> WHAT NEEDS TO BE DONE
Your answer should be an exact copy of the listing.

> AVAILABLE RECORDS
◇ ◇ ◇ ◇

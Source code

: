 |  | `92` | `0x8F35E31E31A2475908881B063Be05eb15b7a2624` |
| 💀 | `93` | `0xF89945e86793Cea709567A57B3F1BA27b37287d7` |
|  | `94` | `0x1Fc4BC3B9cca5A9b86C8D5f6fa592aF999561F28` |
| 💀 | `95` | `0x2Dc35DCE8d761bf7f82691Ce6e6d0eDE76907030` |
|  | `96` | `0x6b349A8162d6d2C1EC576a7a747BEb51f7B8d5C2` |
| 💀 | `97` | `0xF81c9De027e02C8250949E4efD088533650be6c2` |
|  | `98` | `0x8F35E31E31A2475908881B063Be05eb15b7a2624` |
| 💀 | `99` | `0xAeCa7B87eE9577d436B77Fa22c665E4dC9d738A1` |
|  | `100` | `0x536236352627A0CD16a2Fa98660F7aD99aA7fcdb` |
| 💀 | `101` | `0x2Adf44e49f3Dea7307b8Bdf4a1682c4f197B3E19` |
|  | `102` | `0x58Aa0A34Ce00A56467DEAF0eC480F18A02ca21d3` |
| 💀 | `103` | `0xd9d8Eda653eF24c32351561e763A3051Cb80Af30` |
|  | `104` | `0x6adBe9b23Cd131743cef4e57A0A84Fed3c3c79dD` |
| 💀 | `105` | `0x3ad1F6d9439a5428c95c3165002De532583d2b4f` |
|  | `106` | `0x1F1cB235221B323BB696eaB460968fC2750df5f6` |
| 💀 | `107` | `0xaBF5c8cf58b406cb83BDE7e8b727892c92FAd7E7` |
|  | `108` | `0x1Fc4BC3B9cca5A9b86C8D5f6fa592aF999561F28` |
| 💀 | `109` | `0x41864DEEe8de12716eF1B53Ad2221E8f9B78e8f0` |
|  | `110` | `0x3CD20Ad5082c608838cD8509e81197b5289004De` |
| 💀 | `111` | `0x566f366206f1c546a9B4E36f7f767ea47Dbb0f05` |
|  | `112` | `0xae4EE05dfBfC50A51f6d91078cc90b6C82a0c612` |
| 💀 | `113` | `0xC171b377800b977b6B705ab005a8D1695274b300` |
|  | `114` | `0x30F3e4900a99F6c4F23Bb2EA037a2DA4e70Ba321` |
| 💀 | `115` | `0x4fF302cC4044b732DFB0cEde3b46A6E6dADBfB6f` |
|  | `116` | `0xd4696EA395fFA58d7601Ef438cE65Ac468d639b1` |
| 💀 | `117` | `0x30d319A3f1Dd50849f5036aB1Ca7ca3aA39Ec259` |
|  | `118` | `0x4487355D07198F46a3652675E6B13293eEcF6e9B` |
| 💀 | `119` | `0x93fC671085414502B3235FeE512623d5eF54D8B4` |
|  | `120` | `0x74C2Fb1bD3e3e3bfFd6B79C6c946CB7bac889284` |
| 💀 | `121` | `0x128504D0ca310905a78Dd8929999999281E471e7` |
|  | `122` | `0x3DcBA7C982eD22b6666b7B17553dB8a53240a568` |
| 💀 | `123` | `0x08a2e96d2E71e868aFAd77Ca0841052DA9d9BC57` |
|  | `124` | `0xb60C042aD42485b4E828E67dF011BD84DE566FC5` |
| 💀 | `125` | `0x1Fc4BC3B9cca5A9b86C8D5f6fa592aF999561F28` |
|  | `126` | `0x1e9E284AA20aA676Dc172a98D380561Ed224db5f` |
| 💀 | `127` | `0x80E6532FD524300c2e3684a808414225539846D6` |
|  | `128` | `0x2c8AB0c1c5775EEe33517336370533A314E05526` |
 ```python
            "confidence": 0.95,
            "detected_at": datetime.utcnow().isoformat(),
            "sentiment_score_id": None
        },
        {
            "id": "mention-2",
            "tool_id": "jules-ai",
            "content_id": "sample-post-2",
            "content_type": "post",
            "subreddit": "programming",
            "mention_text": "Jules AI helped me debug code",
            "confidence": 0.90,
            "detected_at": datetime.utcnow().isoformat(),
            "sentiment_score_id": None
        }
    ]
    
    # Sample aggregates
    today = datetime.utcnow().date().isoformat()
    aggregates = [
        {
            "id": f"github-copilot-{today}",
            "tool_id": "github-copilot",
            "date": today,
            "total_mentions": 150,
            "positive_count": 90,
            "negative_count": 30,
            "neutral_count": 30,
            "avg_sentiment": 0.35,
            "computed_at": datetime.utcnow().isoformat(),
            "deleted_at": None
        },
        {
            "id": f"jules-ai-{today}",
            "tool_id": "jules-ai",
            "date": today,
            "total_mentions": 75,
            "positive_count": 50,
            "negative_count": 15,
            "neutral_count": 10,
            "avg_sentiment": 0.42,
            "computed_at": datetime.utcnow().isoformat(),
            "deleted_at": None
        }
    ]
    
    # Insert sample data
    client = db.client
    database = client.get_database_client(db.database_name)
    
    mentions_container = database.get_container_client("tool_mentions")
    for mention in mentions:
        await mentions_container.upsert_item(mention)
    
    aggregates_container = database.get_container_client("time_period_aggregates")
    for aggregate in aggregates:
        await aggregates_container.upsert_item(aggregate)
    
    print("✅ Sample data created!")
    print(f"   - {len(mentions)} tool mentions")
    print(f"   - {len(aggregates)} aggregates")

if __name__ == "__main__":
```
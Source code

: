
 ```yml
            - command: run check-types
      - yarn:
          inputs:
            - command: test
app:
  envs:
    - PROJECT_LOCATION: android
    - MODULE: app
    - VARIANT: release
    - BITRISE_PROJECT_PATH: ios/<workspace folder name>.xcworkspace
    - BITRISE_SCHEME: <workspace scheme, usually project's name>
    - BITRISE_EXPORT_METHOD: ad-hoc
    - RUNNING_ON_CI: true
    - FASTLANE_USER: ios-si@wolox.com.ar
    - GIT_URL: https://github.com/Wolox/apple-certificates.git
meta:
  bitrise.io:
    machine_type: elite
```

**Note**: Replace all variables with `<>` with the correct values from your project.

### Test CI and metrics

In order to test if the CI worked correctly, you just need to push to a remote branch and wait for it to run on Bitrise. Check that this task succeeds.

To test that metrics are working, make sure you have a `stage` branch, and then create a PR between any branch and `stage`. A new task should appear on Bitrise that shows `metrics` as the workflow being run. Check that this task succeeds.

◇ ◇ ◇ ◇

> SOLUTION TO THIS TASK
Source code

: |  | `92` | `0x8F35E31E31A2475908881B063Be05eb15b7a2624` |
| 💀 | `93` | `0xF89945e86793Cea709567A57B3F1BA27b37287d7` |
|  | `94` | `0x1Fc4BC3B9cca5A9b86C8D5f6fa592aF999561F28` |
| 💀 | `95` | `0x2Dc35DCE8d761bf7f82691Ce6e6d0eDE76907030` |
|  | `96` | `0x6b349A8162d6d2C1EC576a7a747BEb51f7B8d5C2` |
| 💀 | `97` | `0xF81c9De027e02C8250949E4efD088533650be6c2` |
|  | `98` | `0x8F35E31E31A2475908881B063Be05eb15b7a2624` |
| 💀 | `99` | `0xAeCa7B87eE9577d436B77Fa22c665E4dC9d738A1` |
|  | `100` | `0x536236352627A0CD16a2Fa98660F7aD99aA7fcdb` |
| 💀 | `101` | `0x2Adf44e49f3Dea7307b8Bdf4a1682c4f197B3E19` |
|  | `102` | `0x58Aa0A34Ce00A56467DEAF0eC480F18A02ca21d3` |
| 💀 | `103` | `0xd9d8Eda653eF24c32351561e763A3051Cb80Af30` |
|  | `104` | `0x6adBe9b23Cd131743cef4e57A0A84Fed3c3c79dD` |
| 💀 | `105` | `0x3ad1F6d9439a5428c95c3165002De532583d2b4f` |
|  | `106` | `0x1F1cB235221B323BB696eaB460968fC2750df5f6` |
| 💀 | `107` | `0xaBF5c8cf58b406cb83BDE7e8b727892c92FAd7E7` |
|  | `108` | `0x1Fc4BC3B9cca5A9b86C8D5f6fa592aF999561F28` |
| 💀 | `109` | `0x41864DEEe8de12716eF1B53Ad2221E8f9B78e8f0` |
|  | `110` | `0x3CD20Ad5082c608838cD8509e81197b5289004De` |
| 💀 | `111` | `0x566f366206f1c546a9B4E36f7f767ea47Dbb0f05` |
|  | `112` | `0xae4EE05dfBfC50A51f6d91078cc90b6C82a0c612` |
| 💀 | `113` | `0xC171b377800b977b6B705ab005a8D1695274b300` |
|  | `114` | `0x30F3e4900a99F6c4F23Bb2EA037a2DA4e70Ba321` |
| 💀 | `115` | `0x4fF302cC4044b732DFB0cEde3b46A6E6dADBfB6f` |
|  | `116` | `0xd4696EA395fFA58d7601Ef438cE65Ac468d639b1` |
| 💀 | `117` | `0x30d319A3f1Dd50849f5036aB1Ca7ca3aA39Ec259` |
|  | `118` | `0x4487355D07198F46a3652675E6B13293eEcF6e9B` |
| 💀 | `119` | `0x93fC671085414502B3235FeE512623d5eF54D8B4` |
|  | `120` | `0x74C2Fb1bD3e3e3bfFd6B79C6c946CB7bac889284` |
| 💀 | `121` | `0x128504D0ca310905a78Dd8929999999281E471e7` |
|  | `122` | `0x3DcBA7C982eD22b6666b7B17553dB8a53240a568` |
| 💀 | `123` | `0x08a2e96d2E71e868aFAd77Ca0841052DA9d9BC57` |
|  | `124` | `0xb60C042aD42485b4E828E67dF011BD84DE566FC5` |
| 💀 | `125` | `0x1Fc4BC3B9cca5A9b86C8D5f6fa592aF999561F28` |
|  | `126` | `0x1e9E284AA20aA676Dc172a98D380561Ed224db5f` |
| 💀 | `127` | `0x80E6532FD524300c2e3684a808414225539846D6` |
|  | `128` | `0x2c8AB0c1c5775EEe33517336370533A314E05526` |
 ```python
            "confidence": 0.95,
            "detected_at": datetime.utcnow().isoformat(),
            "sentiment_score_id": None
        },
        {
            "id": "mention-2",
            "tool_id": "jules-ai",
            "content_id": "sample-post-2",
            "content_type": "post",
            "subreddit": "programming",
            "mention_text": "Jules AI helped me debug code",
            "confidence": 0.90,
            "detected_at": datetime.utcnow().isoformat(),
            "sentiment_score_id": None
        }
    ]
    
    # Sample aggregates
    today = datetime.utcnow().date().isoformat()
    aggregates = [
        {
            "id": f"github-copilot-{today}",
            "tool_id": "github-copilot",
            "date": today,
            "total_mentions": 150,
            "positive_count": 90,
            "negative_count": 30,
            "neutral_count": 30,
            "avg_sentiment": 0.35,
            "computed_at": datetime.utcnow().isoformat(),
            "deleted_at": None
        },
        {
            "id": f"jules-ai-{today}",
            "tool_id": "jules-ai",
            "date": today,
            "total_mentions": 75,
            "positive_count": 50,
            "negative_count": 15,
            "neutral_count": 10,
            "avg_sentiment": 0.42,
            "computed_at": datetime.utcnow().isoformat(),
            "deleted_at": None
        }
    ]
    
    # Insert sample data
    client = db.client
    database = client.get_database_client(db.database_name)
    
    mentions_container = database.get_container_client("tool_mentions")
    for mention in mentions:
        await mentions_container.upsert_item(mention)
    
    aggregates_container = database.get_container_client("time_period_aggregates")
    for aggregate in aggregates:
        await aggregates_container.upsert_item(aggregate)
    
    print("✅ Sample data created!")
    print(f"   - {len(mentions)} tool mentions")
    print(f"   - {len(aggregates)} aggregates")

if __name__ == "__main__":
```
Source code

:
 ```yml
            - command: run check-types
      - yarn:
          inputs:
            - command: test
app:
  envs:
    - PROJECT_LOCATION: android
    - MODULE: app
    - VARIANT: release
    - BITRISE_PROJECT_PATH: ios/<workspace folder name>.xcworkspace
    - BITRISE_SCHEME: <workspace scheme, usually project's name>
    - BITRISE_EXPORT_METHOD: ad-hoc
    - RUNNING_ON_CI: true
    - FASTLANE_USER: ios-si@wolox.com.ar
    - GIT_URL: https://github.com/Wolox/apple-certificates.git
meta:
  bitrise.io:
    machine_type: elite
```

**Note**: Replace all variables with `<>` with the correct values from your project.

### Test CI and metrics

In order to test if the CI worked correctly, you just need to push to a remote branch and wait for it to run on Bitrise. Check that this task succeeds.

To test that metrics are working, make sure you have a `stage` branch, and then create a PR between any branch and `stage`. A new task should appear on Bitrise that shows `metrics` as the workflow being run. Check that this task succeeds.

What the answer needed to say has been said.